Il Paese Delle Spose Infelici, la recensione

 

 

Presentato in concorso alla sesta edizione del Festival Internazionale del Film di Roma, Il Paese delle Spose Infelici è il primo lungometraggio del regista pugliese Pippo Mezzapesa. Dai toni in parte caldi in parte grigi della fotografia, dovuti alla dualità delle ambientazioni, tra la Puglia più selvaggia ed incontaminata e di contro, quella delle fabbriche nella provincia di Taranto, il film è il risultato di un lungo lavoro nell’ambito cinematografico da parte del regista che, passando attraverso una lunga produzione di cortometraggi (da Lido Azzurro del 2001 fino a l’Altra Metà del 2009) e di documentari (tra cui Pinuccio Lovero – Sogno di una morte di mezza estate, vincitore alla Settimana della Critica di Venezia nel 2008) è approdato al cinema con il suo primo lavoro.

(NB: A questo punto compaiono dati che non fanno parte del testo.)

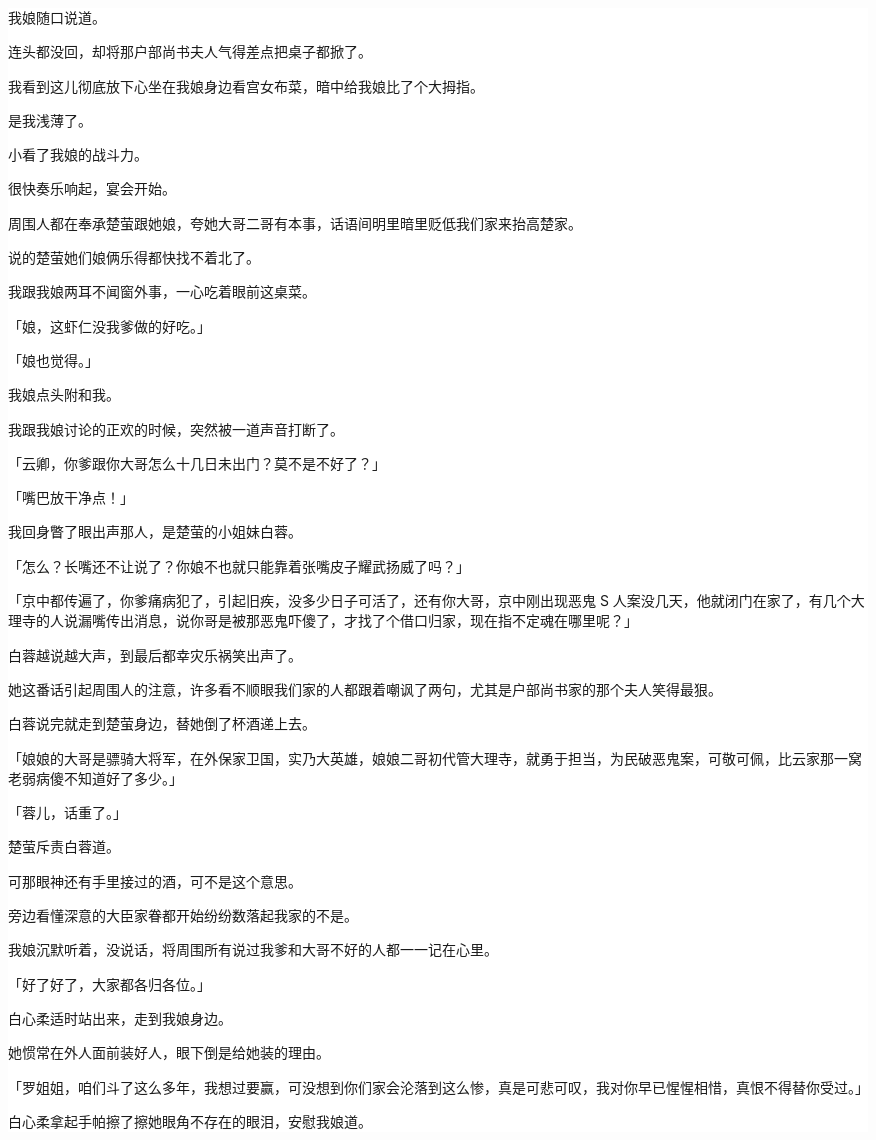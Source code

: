 我娘随口说道。

连头都没回，却将那户部尚书夫人气得差点把桌子都掀了。

我看到这儿彻底放下心坐在我娘身边看宫女布菜，暗中给我娘比了个大拇指。

是我浅薄了。

小看了我娘的战斗力。

很快奏乐响起，宴会开始。

周围人都在奉承楚萤跟她娘，夸她大哥二哥有本事，话语间明里暗里贬低我们家来抬高楚家。

说的楚萤她们娘俩乐得都快找不着北了。

我跟我娘两耳不闻窗外事，一心吃着眼前这桌菜。

「娘，这虾仁没我爹做的好吃。」

「娘也觉得。」

我娘点头附和我。

我跟我娘讨论的正欢的时候，突然被一道声音打断了。

「云卿，你爹跟你大哥怎么十几日未出门？莫不是不好了？」

「嘴巴放干净点！」

我回身瞥了眼出声那人，是楚萤的小姐妹白蓉。

「怎么？长嘴还不让说了？你娘不也就只能靠着张嘴皮子耀武扬威了吗？」

「京中都传遍了，你爹痛病犯了，引起旧疾，没多少日子可活了，还有你大哥，京中刚出现恶鬼 S 人案没几天，他就闭门在家了，有几个大理寺的人说漏嘴传出消息，说你哥是被那恶鬼吓傻了，才找了个借口归家，现在指不定魂在哪里呢？」

白蓉越说越大声，到最后都幸灾乐祸笑出声了。

她这番话引起周围人的注意，许多看不顺眼我们家的人都跟着嘲讽了两句，尤其是户部尚书家的那个夫人笑得最狠。

白蓉说完就走到楚萤身边，替她倒了杯酒递上去。

「娘娘的大哥是骠骑大将军，在外保家卫国，实乃大英雄，娘娘二哥初代管大理寺，就勇于担当，为民破恶鬼案，可敬可佩，比云家那一窝老弱病傻不知道好了多少。」

「蓉儿，话重了。」

楚萤斥责白蓉道。

可那眼神还有手里接过的酒，可不是这个意思。

旁边看懂深意的大臣家眷都开始纷纷数落起我家的不是。

我娘沉默听着，没说话，将周围所有说过我爹和大哥不好的人都一一记在心里。

「好了好了，大家都各归各位。」

白心柔适时站出来，走到我娘身边。

她惯常在外人面前装好人，眼下倒是给她装的理由。

「罗姐姐，咱们斗了这么多年，我想过要赢，可没想到你们家会沦落到这么惨，真是可悲可叹，我对你早已惺惺相惜，真恨不得替你受过。」

白心柔拿起手帕擦了擦她眼角不存在的眼泪，安慰我娘道。
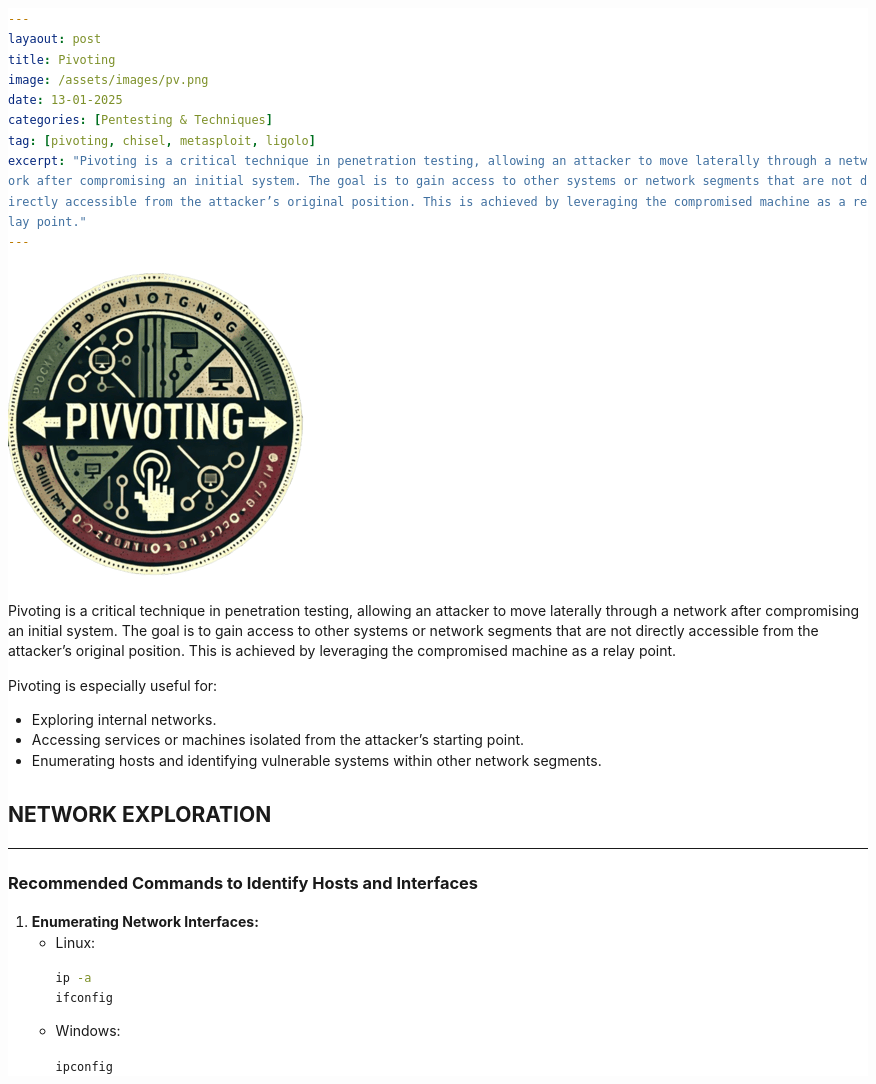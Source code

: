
 ```yaml
---
layaout: post
title: Pivoting
image: /assets/images/pv.png
date: 13-01-2025
categories: [Pentesting & Techniques]
tag: [pivoting, chisel, metasploit, ligolo]
excerpt: "Pivoting is a critical technique in penetration testing, allowing an attacker to move laterally through a network after compromising an initial system. The goal is to gain access to other systems or network segments that are not directly accessible from the attacker’s original position. This is achieved by leveraging the compromised machine as a relay point."
---
```

![img-description](/assets/images/pv.png)

Pivoting is a critical technique in penetration testing, allowing an attacker to move laterally through a network after compromising an initial system. The goal is to gain access to other systems or network segments that are not directly accessible from the attacker’s original position. This is achieved by leveraging the compromised machine as a relay point.

Pivoting is especially useful for:
- Exploring internal networks.
- Accessing services or machines isolated from the attacker’s starting point.
- Enumerating hosts and identifying vulnerable systems within other network segments.

## NETWORK EXPLORATION
---
### Recommended Commands to Identify Hosts and Interfaces

1. **Enumerating Network Interfaces:**
   - Linux:
     ```bash
     ip -a
     ifconfig
     ```
   - Windows:
     ```bash
     ipconfig
     ```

La storia, ha tre  protagonisti o meglio, quattro. Da sfondo ai fatti narrati c’è una Puglia che tende ad imporsi come quarto attore, osservando ed interagendo con paesaggi fortemente simbolici e funzionali alle svolgimento della storia. Veleno e Zazà, gli altri due protagonisti, sono due adolescenti, due vite agli esatti antipodi che per una sorta di casualità vengono ad incontrarsi legandosi in una chimica naturale. Veleno, figlio di borghesi, vuole imparare a vivere come i suoi coetanei, vuole “sporcarsi di vita” come giustamente preciserà il regista in conferenza stampa e quale migliore spunto di osservazione se non Zazà? Capo indiscusso di Cimasa, Capodiferro e Natuccio, autentico talento del calcio, insegue il suo futuro, lontano dalla criminalità del fratello, spacciatore da quattro soldi, tentando di appropriarsi di un futuro diverso da quello verso cui, per vocazione familiare sembrerebbe destinato. Veleno e Zazà diventano presto amici e la loro diversità non li allontanerà, al contrario, tenderà a completarli. Nella loro vita entra a un terzo protagonista indiscusso del film, Annalisa, una giovane donna che straziata dalla morte del futuro marito, vive solo in una casa semi abbandonata e selvaggia ai margini del paese. L’incontro non è di certo fortuito visto che i ragazzi assistono attoniti all’ennesimo tentativo di suicidio di lei, ma questo permetterà loro di rimanere affascinati da questa figura e tra i tre ne scaturirà un particolarissimo rapporto, altalenante tra gelosie, tradimenti ed angosce.

Ruota attorno a questo il film, Veleno, Zazà, Annalisa come tutti i ragazzi descritti sono protagonisti indiscussi di questa realtà ricreata nei primi anni ’90, come ci suggeriscono le immagini dei programmi televisivi dell’epoca che accompagnano le famiglie di periferia, questi ragazzi sono degli eroi in miniatura intenti in una battaglia all’ultimo colpo per il proprio futuro. Costantemente messi alla prova dalla vita, si ritrovano in situazioni  che li obbligano a diventare ben presto uomini piuttosto che adolescenti, tentando di salvaguardare almeno quel minimo di giovinezza come ultimo rifugio dagli oneri dell’essere adulti. La città segue quest’evoluzione, questi intrecci di esistenze, rappresentata come una provincia del sud deturpata dalla cieca industrializzazione è attrice anch’essa, abbandonata a se stessa, tra angoli di territorio incontaminato e ciminiere ribollenti. Un luogo di contrasto in cui si svolgono i contrasti dei protagonisti.

Primo approccio registico ad un lungometraggio quindi veramente ben riuscito per Pippo Mezzapesa che ha sperimentato molto, andando a pescare spesso però tra quei paesaggi neorealistici alla Pasolini, presenti in tutto il film. In attesa di vedere come verrà considerato dalla Giuria del Festival di Roma, vi possiamo dire che è un film che non lascia insoddisfatti e che rende un preciso spaccato dell’Italia periferica degli anni ’90. Prodotto dal solito Domenico Procacci tanto affezionato a questo tipo di cinema indipendente, speriamo ottenga una degna distribuzione nei cinema italiani.